A venture capitalist who works with renewable energy companies and a former staffer for the Massaachusetts legislature have published an interesting report exploring the history of energy subsidies. It's entitled "What Would Jefferson Do?"
(As an aside, I suspect Jefferson would not like subsidies for any form of energy, nor would he approve of the federal government's current size or of sprawling corporate capitalism as a way of organizing our economy. Too much concentrated power, public and private, for the man from Monticello's liberty-loving taste.)
Delve into the report and you'll get a sense of the little-known history of subsidies that politicians have showered on favored technologies. You probably have heard of the intangible drilling costs deduction, enacted 95 years ago, that allows oil and gas producers to deduct certain costs in one year rather than capitalizing and depreciating them over time. You might not have heard of a Korean War-era tax preference that gives capital gains tax treatment to coal royalties, which in effect lowers the tax on this type of income.
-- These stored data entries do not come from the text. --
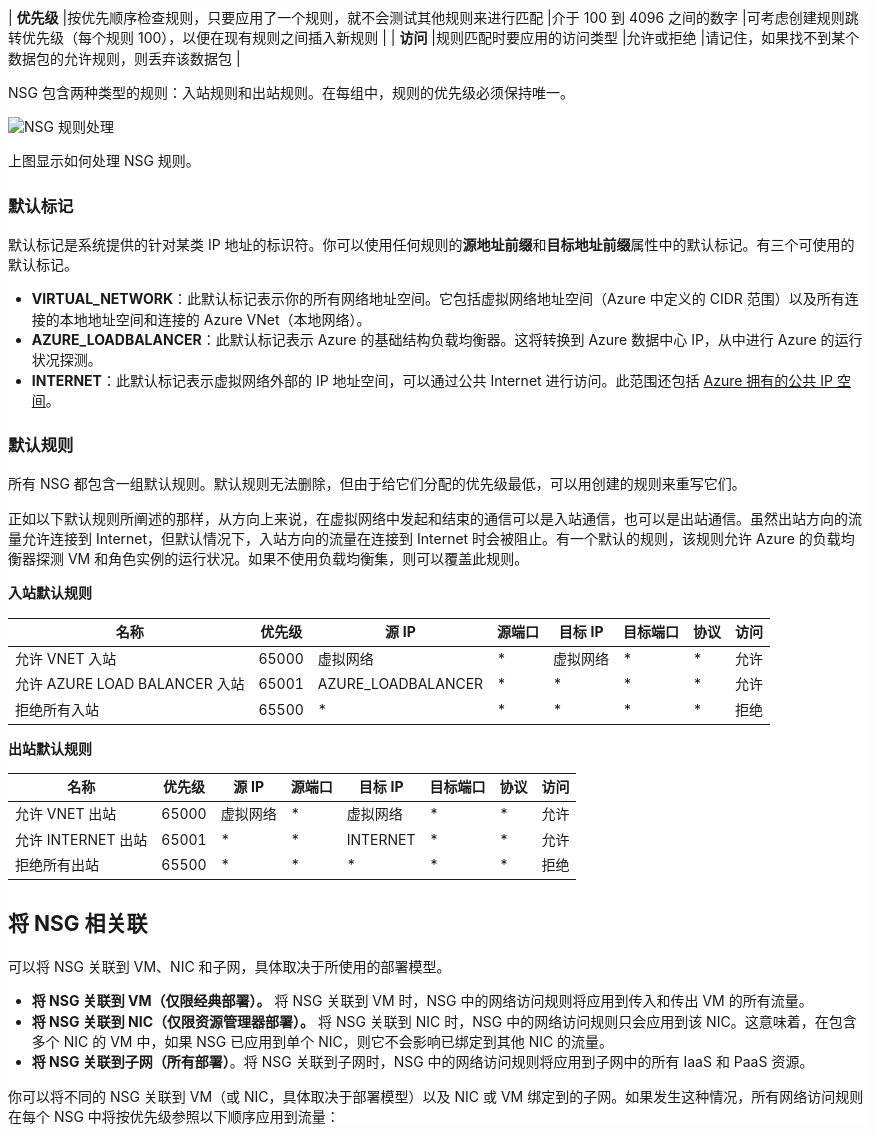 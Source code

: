 | **优先级** |按优先顺序检查规则，只要应用了一个规则，就不会测试其他规则来进行匹配 |介于 100 到 4096 之间的数字 |可考虑创建规则跳转优先级（每个规则 100），以便在现有规则之间插入新规则 |
| **访问** |规则匹配时要应用的访问类型 |允许或拒绝 |请记住，如果找不到某个数据包的允许规则，则丢弃该数据包 |

NSG 包含两种类型的规则：入站规则和出站规则。在每组中，规则的优先级必须保持唯一。

![NSG 规则处理](./media/virtual-network-nsg-overview/figure3.png)

上图显示如何处理 NSG 规则。

### <a name="Default-Tags" id="default-tags"></a> 默认标记
默认标记是系统提供的针对某类 IP 地址的标识符。你可以使用任何规则的**源地址前缀**和**目标地址前缀**属性中的默认标记。有三个可使用的默认标记。

* **VIRTUAL\_NETWORK**：此默认标记表示你的所有网络地址空间。它包括虚拟网络地址空间（Azure 中定义的 CIDR 范围）以及所有连接的本地地址空间和连接的 Azure VNet（本地网络）。
* **AZURE\_LOADBALANCER**：此默认标记表示 Azure 的基础结构负载均衡器。这将转换到 Azure 数据中心 IP，从中进行 Azure 的运行状况探测。
* **INTERNET**：此默认标记表示虚拟网络外部的 IP 地址空间，可以通过公共 Internet 进行访问。此范围还包括 [Azure 拥有的公共 IP 空间](https://www.microsoft.com/en-us/download/details.aspx?id=42064)。

### <a name="Default-Rules" id="default-rules"></a> 默认规则
所有 NSG 都包含一组默认规则。默认规则无法删除，但由于给它们分配的优先级最低，可以用创建的规则来重写它们。

正如以下默认规则所阐述的那样，从方向上来说，在虚拟网络中发起和结束的通信可以是入站通信，也可以是出站通信。虽然出站方向的流量允许连接到 Internet，但默认情况下，入站方向的流量在连接到 Internet 时会被阻止。有一个默认的规则，该规则允许 Azure 的负载均衡器探测 VM 和角色实例的运行状况。如果不使用负载均衡集，则可以覆盖此规则。

**入站默认规则**

| 名称 | 优先级 | 源 IP | 源端口 | 目标 IP | 目标端口 | 协议 | 访问 |
| --- | --- | --- | --- | --- | --- | --- | --- |
| 允许 VNET 入站 |65000 |虚拟网络 |* |虚拟网络 |* |* |允许 |
| 允许 AZURE LOAD BALANCER 入站 |65001 |AZURE\_LOADBALANCER |* |* |* |* |允许 |
| 拒绝所有入站 |65500 |* |* |* |* |* |拒绝 |

**出站默认规则**

| 名称 | 优先级 | 源 IP | 源端口 | 目标 IP | 目标端口 | 协议 | 访问 |
| --- | --- | --- | --- | --- | --- | --- | --- |
| 允许 VNET 出站 |65000 |虚拟网络 |* |虚拟网络 |* |* |允许 |
| 允许 INTERNET 出站 |65001 |* |* |INTERNET |* |* |允许 |
| 拒绝所有出站 |65500 |* |* |* |* |* |拒绝 |

## <a name="associating-nsgs"></a> 将 NSG 相关联
可以将 NSG 关联到 VM、NIC 和子网，具体取决于所使用的部署模型。

* **将 NSG 关联到 VM（仅限经典部署）。** 将 NSG 关联到 VM 时，NSG 中的网络访问规则将应用到传入和传出 VM 的所有流量。
* **将 NSG 关联到 NIC（仅限资源管理器部署）。** 将 NSG 关联到 NIC 时，NSG 中的网络访问规则只会应用到该 NIC。这意味着，在包含多个 NIC 的 VM 中，如果 NSG 已应用到单个 NIC，则它不会影响已绑定到其他 NIC 的流量。
* **将 NSG 关联到子网（所有部署）**。将 NSG 关联到子网时，NSG 中的网络访问规则将应用到子网中的所有 IaaS 和 PaaS 资源。

你可以将不同的 NSG 关联到 VM（或 NIC，具体取决于部署模型）以及 NIC 或 VM 绑定到的子网。如果发生这种情况，所有网络访问规则在每个 NSG 中将按优先级参照以下顺序应用到流量：
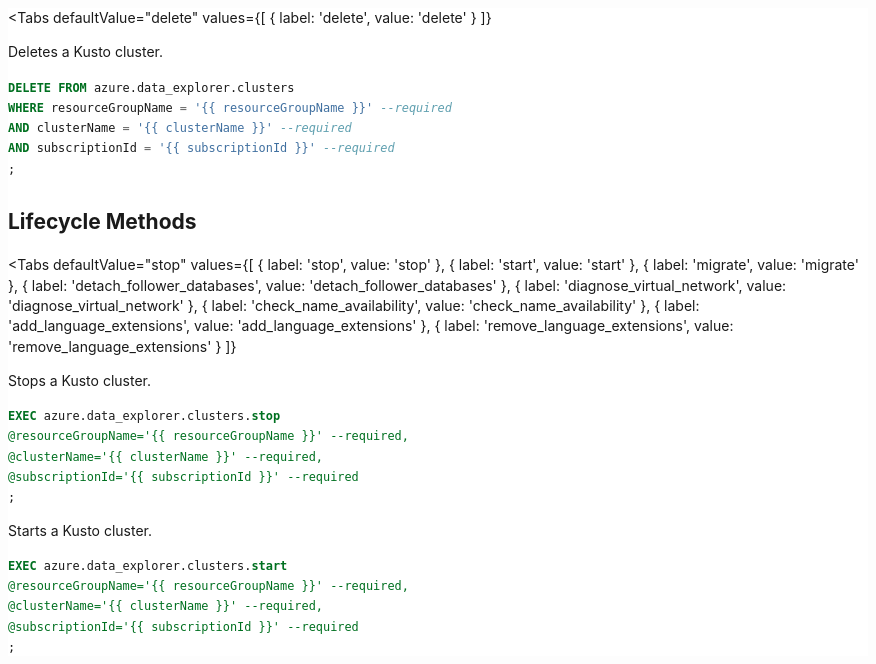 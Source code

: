 <Tabs
    defaultValue="delete"
    values={[
        { label: 'delete', value: 'delete' }
    ]}
>
<TabItem value="delete">

Deletes a Kusto cluster.

```sql
DELETE FROM azure.data_explorer.clusters
WHERE resourceGroupName = '{{ resourceGroupName }}' --required
AND clusterName = '{{ clusterName }}' --required
AND subscriptionId = '{{ subscriptionId }}' --required
;
```
</TabItem>
</Tabs>


## Lifecycle Methods

<Tabs
    defaultValue="stop"
    values={[
        { label: 'stop', value: 'stop' },
        { label: 'start', value: 'start' },
        { label: 'migrate', value: 'migrate' },
        { label: 'detach_follower_databases', value: 'detach_follower_databases' },
        { label: 'diagnose_virtual_network', value: 'diagnose_virtual_network' },
        { label: 'check_name_availability', value: 'check_name_availability' },
        { label: 'add_language_extensions', value: 'add_language_extensions' },
        { label: 'remove_language_extensions', value: 'remove_language_extensions' }
    ]}
>
<TabItem value="stop">

Stops a Kusto cluster.

```sql
EXEC azure.data_explorer.clusters.stop 
@resourceGroupName='{{ resourceGroupName }}' --required, 
@clusterName='{{ clusterName }}' --required, 
@subscriptionId='{{ subscriptionId }}' --required
;
```
</TabItem>
<TabItem value="start">

Starts a Kusto cluster.

```sql
EXEC azure.data_explorer.clusters.start 
@resourceGroupName='{{ resourceGroupName }}' --required, 
@clusterName='{{ clusterName }}' --required, 
@subscriptionId='{{ subscriptionId }}' --required
;
```
</TabItem>
<TabItem value="migrate">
The federal government and states have been picking coal as a winner since the republic's early days. In 1789, the nascent federal government slapped a 10 percent tariff on imported coal, giving domestic producers a leg up over imported competition. The commonwealth of Pennsylvania exempted anthracite coal from taxation shortly after hard coal fields were discovered. State geological surveys sprung up in the 19th century to map coal fields and mineral deposits, saving business the costs of exploration. The big daddy of coal subsidies, although not intended as such, was the vast land grants awarded to railroads. A fair accounting would not charge the entire value of these grants to coal, but the railroad construction that the grants spurred certainly enlarged both coal supply and demand enormously.
Defenders of fossil fuel subsidies argue that intermittent renewables get far larger subsidies per unit of energy produced than oil, gas, and coal do. True, but why defend fossil fuel subsidies at all if the government shouldn't be picking winners?
Back-and-forth arguments that boil down to "Your favorite energy technology gets more subsidies than mine does" miss deeper points. If the government shouldn't pick winners, how realistic is it that the federal government would do away with tax, insurance, research, and myriad other subsidies that benefit specific forms of energy? Should the federal government stop giving tax credits to renewables? Should Congress kill the extended amortization period that coal receives for pollution control costs? Should the federal government repeal the indemnity protection the Price-Anderson Act gives nuclear power plants? Should the oil industry be charged some or all of the costs of maintaining the U.S. Navy in the Persian Gulf? Tough questions, and there is very little likelihood that such questions would be settled quickly or amicably, if at all.
Let's reframe the question. Instead of fruitless rants about "picking winners" that don't square with history or current practice, better questions would be what energy policies should America adopt and what should the federal government do to put those policies into effect?